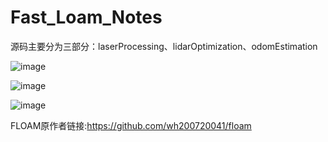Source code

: # Fast_Loam_Notes

源码主要分为三部分：laserProcessing、lidarOptimization、odomEstimation

![image](https://user-images.githubusercontent.com/64353489/192148168-429f5edd-6ad3-43b7-9dd6-7c208a707cd5.png)


![image](https://user-images.githubusercontent.com/64353489/192148437-92704fb2-5977-4421-9a67-c2496537ac1e.png)


![image](https://user-images.githubusercontent.com/64353489/192148401-7168cb88-11de-48bd-b10b-2c5bb65a8c60.png)



FLOAM原作者链接:https://github.com/wh200720041/floam
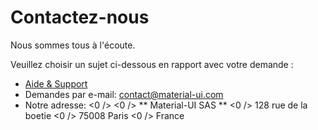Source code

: # Contactez-nous

<p class="description">Nous sommes tous à l'écoute.</p>

Veuillez choisir un sujet ci-dessous en rapport avec votre demande :

- [Aide & Support](/getting-started/support/)
- Demandes par e-mail: [ contact@material-ui.com ](mailto:contact@material-ui.com)
- Notre adresse: <0 /> <0 /> ** Material-UI SAS ** <0 /> 128 rue de la boetie <0 /> 75008 Paris <0 /> France
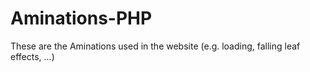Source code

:# Aminations-PHP
These are the Aminations used in the website (e.g. loading, falling leaf effects, ...)
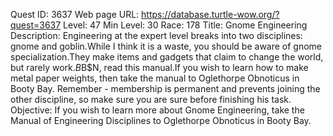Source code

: Quest ID: 3637
Web page URL: https://database.turtle-wow.org/?quest=3637
Level: 47
Min Level: 30
Race: 178
Title: Gnome Engineering
Description: Engineering at the expert level breaks into two disciplines: gnome and goblin.While I think it is a waste, you should be aware of gnome specialization.They make items and gadgets that claim to change the world, but rarely work.$B$B$N, read this manual.If you wish to learn how to make metal paper weights, then take the manual to Oglethorpe Obnoticus in Booty Bay. Remember - membership is permanent and prevents joining the other discipline, so make sure you are sure before finishing his task.
Objective: If you wish to learn more about Gnome Engineering, take the Manual of Engineering Disciplines to Oglethorpe Obnoticus in Booty Bay.
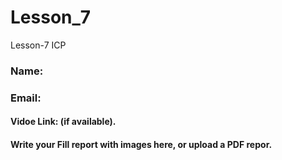# Lesson_7
Lesson-7 ICP


### Name:

### Email:

#### Vidoe Link: (if available).

#### Write your Fill report with images here, or upload a PDF repor.
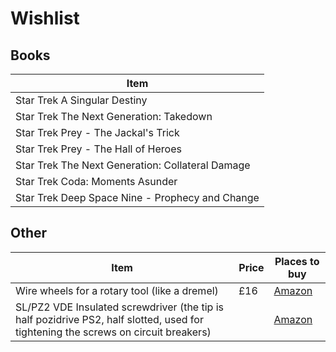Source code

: # Wishlist

## Books
| Item |
| --- |
| Star Trek A Singular Destiny |
| Star Trek The Next Generation: Takedown |
| Star Trek Prey - The Jackal's Trick |
| Star Trek Prey - The Hall of Heroes |
| Star Trek The Next Generation: Collateral Damage |
| Star Trek Coda: Moments Asunder |
| Star Trek Deep Space Nine - Prophecy and Change |

## Other
| Item | Price | Places to buy |
| --- | --- | --- |
| Wire wheels for a rotary tool (like a dremel) | £16 | [Amazon](https://www.amazon.co.uk/Stainless-Cleaning-Corrosion-Polishing-Compatible/dp/B094VPS3KQ) |
| SL/PZ2 VDE Insulated screwdriver (the tip is half pozidrive PS2, half slotted, used for tightening the screws on circuit breakers) ||[Amazon](https://www.amazon.co.uk/Draper-02256-Ergo-Extra-Screwdriver/dp/B085TX7K7S)|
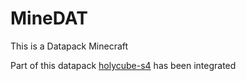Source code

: # MineDAT
This is a Datapack Minecraft

Part of this datapack [holycube-s4](https://github.com/ShoukaSeikyo/holycube-s4) has been integrated

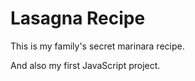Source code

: #  Lasagna Recipe

This is my family's secret marinara recipe.

And also my first JavaScript project.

_ _ _ _ _ _ _

**DESCRIPTION OF THE TASK:** Take every line from the data above that holds "learn" and copy it out.

**RESULT BELOW:**
Description: Engineering at the expert level breaks into two disciplines: gnome and goblin.While I think it is a waste, you should be aware of gnome specialization.They make items and gadgets that claim to change the world, but rarely work.$B$B$N, read this manual.If you wish to learn how to make metal paper weights, then take the manual to Oglethorpe Obnoticus in Booty Bay. Remember - membership is permanent and prevents joining the other discipline, so make sure you are sure before finishing his task.
Objective: If you wish to learn more about Gnome Engineering, take the Manual of Engineering Disciplines to Oglethorpe Obnoticus in Booty Bay.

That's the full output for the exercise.